Data Block Start
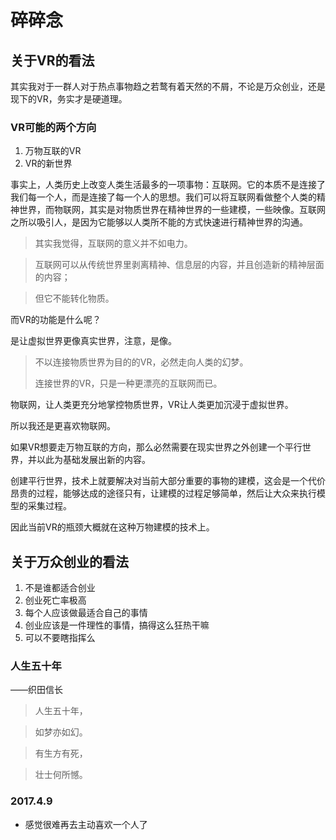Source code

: # 碎碎念

## 关于VR的看法
其实我对于一群人对于热点事物趋之若鹜有着天然的不屑，不论是万众创业，还是现下的VR，务实才是硬道理。

### VR可能的两个方向
1. 万物互联的VR
2. VR的新世界

事实上，人类历史上改变人类生活最多的一项事物：互联网。它的本质不是连接了我们每一个人，而是连接了每一个人的思想。我们可以将互联网看做整个人类的精神世界，而物联网，其实是对物质世界在精神世界的一些建模，一些映像。互联网之所以吸引人，是因为它能够以人类所不能的方式快速进行精神世界的沟通。

> 其实我觉得，互联网的意义并不如电力。

> 互联网可以从传统世界里剥离精神、信息层的内容，并且创造新的精神层面的内容；

> 但它不能转化物质。

而VR的功能是什么呢？

是让虚拟世界更像真实世界，注意，是像。

> 不以连接物质世界为目的的VR，必然走向人类的幻梦。
> 
> 连接世界的VR，只是一种更漂亮的互联网而已。

物联网，让人类更充分地掌控物质世界，VR让人类更加沉浸于虚拟世界。

所以我还是更喜欢物联网。

如果VR想要走万物互联的方向，那么必然需要在现实世界之外创建一个平行世界，并以此为基础发展出新的内容。

创建平行世界，技术上就要解决对当前大部分重要的事物的建模，这会是一个代价昂贵的过程，能够达成的途径只有，让建模的过程足够简单，然后让大众来执行模型的采集过程。

因此当前VR的瓶颈大概就在这种万物建模的技术上。


## 关于万众创业的看法
1. 不是谁都适合创业
2. 创业死亡率极高
3. 每个人应该做最适合自己的事情
4. 创业应该是一件理性的事情，搞得这么狂热干嘛
5. 可以不要瞎指挥么

### 人生五十年
——织田信长

 > 人生五十年，
 
  > 如梦亦如幻。
  
  > 有生方有死，
  
  > 壮士何所憾。 
  
### 2017.4.9
- 感觉很难再去主动喜欢一个人了
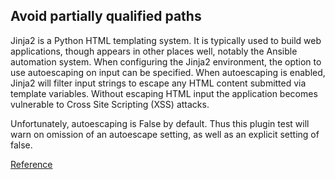 ## Avoid partially qualified paths

Jinja2 is a Python HTML templating system. It is typically used to build web applications, though appears in other places well, notably the Ansible automation system. When configuring the Jinja2 environment, the option to use autoescaping on input can be specified. When autoescaping is enabled, Jinja2 will filter input strings to escape any HTML content submitted via template variables. Without escaping HTML input the application becomes vulnerable to Cross Site Scripting (XSS) attacks.

Unfortunately, autoescaping is False by default. Thus this plugin test will warn on omission of an autoescape setting, as well as an explicit setting of false.

[Reference](https://docs.openstack.org/bandit/latest/plugins/jinja2_autoescape_false.html)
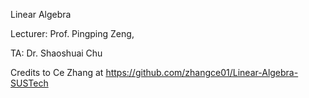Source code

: Linear Algebra

Lecturer: Prof. Pingping Zeng,

TA: Dr. Shaoshuai Chu

Credits to Ce Zhang at https://github.com/zhangce01/Linear-Algebra-SUSTech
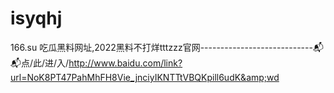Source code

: # isyqhj
166.su 吃瓜黑料网址,2022黑料不打烊tttzzz官网----------------------------📬📬点/此/进/入/http://www.baidu.com/link?url=NoK8PT47PahMhFH8Vie_jnciyIKNTTtVBQKpill6udK&amp;wd
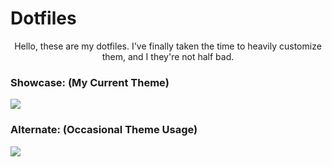 # Dotfiles

<p align=center>
Hello, these are my dotfiles. I've finally taken the time to heavily customize them, and I they're not half bad.

### Showcase: (My Current Theme)
  <a href="https://github.com/rampus-bit/dots/blob/main/screenshots/Gruvbox-Shot.png"><img src="https://github.com/rampus-bit/dots/blob/main/screenshots/Gruvbox-Shot.png"></a>

### Alternate: (Occasional Theme Usage)
  <a href="https://github.com/rampus-bit/dots/blob/main/screenshots/Solitude-Shot.png"><img src="https://github.com/rampus-bit/dots/blob/main/screenshots/Solitude-Shot.png"></a>
</p>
Data Block End
Work instructions -> Taking the lines above, repeat exactly those from the line that contains "是让虚拟世界更像真实世界，注意，是像。" through the line that contains "## 关于万众创业的看法", and both of those lines as well. Include nothing else.

Solved exercise ->
是让虚拟世界更像真实世界，注意，是像。

> 不以连接物质世界为目的的VR，必然走向人类的幻梦。
> 
> 连接世界的VR，只是一种更漂亮的互联网而已。

物联网，让人类更充分地掌控物质世界，VR让人类更加沉浸于虚拟世界。

所以我还是更喜欢物联网。

如果VR想要走万物互联的方向，那么必然需要在现实世界之外创建一个平行世界，并以此为基础发展出新的内容。

创建平行世界，技术上就要解决对当前大部分重要的事物的建模，这会是一个代价昂贵的过程，能够达成的途径只有，让建模的过程足够简单，然后让大众来执行模型的采集过程。

因此当前VR的瓶颈大概就在这种万物建模的技术上。


## 关于万众创业的看法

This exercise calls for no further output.